Georgians are blocked from returning to their homes, U.N. official charges


TBILISI, Georgia (AP) — Russian troops remaining in Georgian territory are effectively preventing Georgians from returning to their homes, a U.N. representative said Saturday.

Melita Sunjic, spokeswoman for the U.N. High Commissioner of Refugees in Georgia, said that although it was not clear if Russian soldiers were actually preventing refugees from returning, the warnings by the troops effectively block them.

“If they say ‘we can’t guarantee your safety,’ you don’t go,” she told The Associated Press.

Some 2,000 refugees are at UNHCR camps in Gori, and possibly thousands of others are in the region, hoping to return to villages that are in the so-called “security zones” that Russia has claimed for itself on Georgian territory.

The zones are near the border with separatist South Ossetia, the disputed province at the heart of the conflict that has ruined Georgia-Russia ties and caused the biggest crisis in Moscow’s relations with the West since the 1991 Soviet collapse.

Fighting broke out Aug. 7 after Georgian forces launched a barrage on the South Ossetian capital of Tskhinvali, hoping to retake control of the province. Russian forces poured in, pushed the Georgians out in a matter of days and then drove deep into Georgia proper.

On Saturday, Sen. Bob Corker, R-Tenn., a member of the chamber’s foreign relations committee, visited Gori to observe the distribution of U.S. food aid.

The United States has sent substantial aid to Georgia in the wake of the war, using naval ships and military aircraft. Russian officials raised speculation that the military involvement could indicate the United States was seeking to restore Georgia’s armed forces, which had received massive military aid from Washington in recent years.

Asked whether the United States was considering new military aid, Corker said “these subjects are part of a longer and mid-term discussion” when Congress reconvenes in September.

Under a European Union-brokered cease-fire, both sides were to return their forces to pre-war positions, but Russia has interpreted one of the agreement’s clauses as allowing it to set up 4-mile deep security zones, which are now marked by Russian checkpoints.

Refugees coming into Georgia from those zones say they are being terrorized, beaten and robbed by South Ossetians.

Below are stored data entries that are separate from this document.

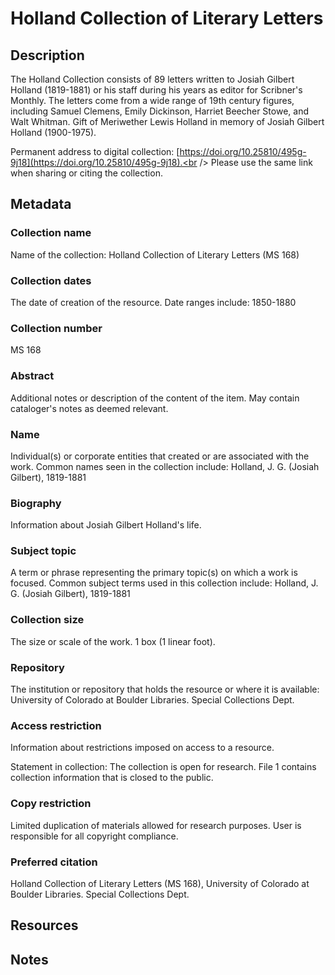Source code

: # Holland Collection of Literary Letters
## Description
The Holland Collection consists of 89 letters written to Josiah Gilbert Holland (1819-1881) or his staff during his years as editor for Scribner's Monthly. The letters come from a wide range of 19th century figures, including Samuel Clemens, Emily Dickinson, Harriet Beecher Stowe, and Walt Whitman. Gift of Meriwether Lewis Holland in memory of Josiah Gilbert Holland (1900-1975).

Permanent address to digital collection: [https://doi.org/10.25810/495g-9j18](https://doi.org/10.25810/495g-9j18).<br /> 
Please use the same link when sharing or citing the collection.
## Metadata
### Collection name
Name of the collection: Holland Collection of Literary Letters (MS 168) 
### Collection dates
The date of creation of the resource. Date ranges include: 1850-1880 
### Collection number
MS 168
### Abstract
Additional notes or description of the content of the item. May contain cataloger's notes as deemed relevant.
### Name
Individual(s) or corporate entities that created or are associated with the work. Common names seen in the collection include: Holland, J. G. (Josiah Gilbert), 1819-1881
### Biography
Information about Josiah Gilbert Holland's life.
### Subject topic
A term or phrase representing the primary topic(s) on which a work is focused. Common subject terms used in this collection include: Holland, J. G. (Josiah Gilbert), 1819-1881
### Collection size
The size or scale of the work. 1 box (1 linear foot).
### Repository
The institution or repository that holds the resource or where it is available: University of Colorado at Boulder Libraries. Special Collections Dept. 
### Access restriction
Information about restrictions imposed on access to a resource.

Statement in collection: The collection is open for research. File 1 contains collection information that is closed to the public.
### Copy restriction
Limited duplication of materials allowed for research purposes. User is responsible for all copyright compliance.
### Preferred citation
Holland Collection of Literary Letters (MS 168), University of Colorado at Boulder Libraries. Special Collections Dept.
## Resources
## Notes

Georgia has severed diplomatic ties with Moscow to protest the presence of Russian troops on its territory, saying as the West does that Russia is in violation of the EU agreement. Tbilisi announced Friday that diplomatic staff would leave Georgia’s Moscow embassy on Saturday, though Georgian Foreign Ministry spokeswoman Khatuna Iosana said they had not left as of 6:30 p.m. local time.